(Items listed in a dataset)
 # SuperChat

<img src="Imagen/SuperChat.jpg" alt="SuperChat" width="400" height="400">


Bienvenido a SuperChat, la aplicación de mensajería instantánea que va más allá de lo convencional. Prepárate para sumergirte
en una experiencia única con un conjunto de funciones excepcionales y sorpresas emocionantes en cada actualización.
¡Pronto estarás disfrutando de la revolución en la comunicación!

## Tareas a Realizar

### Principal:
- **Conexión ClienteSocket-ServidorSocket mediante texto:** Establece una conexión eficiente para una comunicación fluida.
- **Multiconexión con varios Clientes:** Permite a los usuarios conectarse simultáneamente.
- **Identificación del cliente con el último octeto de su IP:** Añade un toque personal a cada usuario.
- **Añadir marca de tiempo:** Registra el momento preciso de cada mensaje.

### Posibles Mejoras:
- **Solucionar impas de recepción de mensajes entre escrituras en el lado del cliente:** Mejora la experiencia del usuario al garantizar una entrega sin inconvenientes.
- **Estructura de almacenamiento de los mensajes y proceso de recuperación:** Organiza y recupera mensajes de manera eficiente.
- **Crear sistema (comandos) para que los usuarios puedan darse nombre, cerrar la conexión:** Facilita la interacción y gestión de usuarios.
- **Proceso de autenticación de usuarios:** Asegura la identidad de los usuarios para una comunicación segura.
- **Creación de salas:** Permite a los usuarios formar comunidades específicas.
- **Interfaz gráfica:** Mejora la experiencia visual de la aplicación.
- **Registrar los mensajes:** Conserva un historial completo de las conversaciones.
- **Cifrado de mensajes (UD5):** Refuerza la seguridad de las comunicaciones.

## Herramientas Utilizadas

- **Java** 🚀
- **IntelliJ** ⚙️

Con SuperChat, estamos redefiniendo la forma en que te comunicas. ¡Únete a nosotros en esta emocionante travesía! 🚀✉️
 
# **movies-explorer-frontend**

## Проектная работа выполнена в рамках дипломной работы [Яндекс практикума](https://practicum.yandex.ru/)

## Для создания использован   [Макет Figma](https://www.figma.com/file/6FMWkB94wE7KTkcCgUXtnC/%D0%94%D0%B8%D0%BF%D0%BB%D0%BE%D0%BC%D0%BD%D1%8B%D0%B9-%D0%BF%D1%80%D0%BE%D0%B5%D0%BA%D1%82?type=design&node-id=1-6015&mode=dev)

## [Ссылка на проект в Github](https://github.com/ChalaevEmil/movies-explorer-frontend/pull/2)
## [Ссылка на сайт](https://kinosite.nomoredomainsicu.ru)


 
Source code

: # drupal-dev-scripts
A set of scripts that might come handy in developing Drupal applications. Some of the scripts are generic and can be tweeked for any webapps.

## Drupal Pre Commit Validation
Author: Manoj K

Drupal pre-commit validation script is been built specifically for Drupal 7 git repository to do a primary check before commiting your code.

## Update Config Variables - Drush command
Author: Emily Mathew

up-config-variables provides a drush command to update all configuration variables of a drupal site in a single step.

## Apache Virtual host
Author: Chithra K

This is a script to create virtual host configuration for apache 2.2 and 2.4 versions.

• **Work item**
Starting at the line that contains "Con SuperChat, estamos", retype each line through the last one in the records, both included, and add nothing.

• **Answer**
Con SuperChat, estamos redefiniendo la forma en que te comunicas. ¡Únete a nosotros en esta emocionante travesía! 🚀✉️
 
# **movies-explorer-frontend**

## Проектная работа выполнена в рамках дипломной работы [Яндекс практикума](https://practicum.yandex.ru/)

## Для создания использован   [Макет Figma](https://www.figma.com/file/6FMWkB94wE7KTkcCgUXtnC/%D0%94%D0%B8%D0%BF%D0%BB%D0%BE%D0%BC%D0%BD%D1%8B%D0%B9-%D0%BF%D1%80%D0%BE%D0%B5%D0%BA%D1%82?type=design&node-id=1-6015&mode=dev)

## [Ссылка на проект в Github](https://github.com/ChalaevEmil/movies-explorer-frontend/pull/2)
## [Ссылка на сайт](https://kinosite.nomoredomainsicu.ru)


 
Source code

: # drupal-dev-scripts
A set of scripts that might come handy in developing Drupal applications. Some of the scripts are generic and can be tweeked for any webapps.

## Drupal Pre Commit Validation
Author: Manoj K

Drupal pre-commit validation script is been built specifically for Drupal 7 git repository to do a primary check before commiting your code.

## Update Config Variables - Drush command
Author: Emily Mathew

up-config-variables provides a drush command to update all configuration variables of a drupal site in a single step.

## Apache Virtual host
Author: Chithra K

This is a script to create virtual host configuration for apache 2.2 and 2.4 versions.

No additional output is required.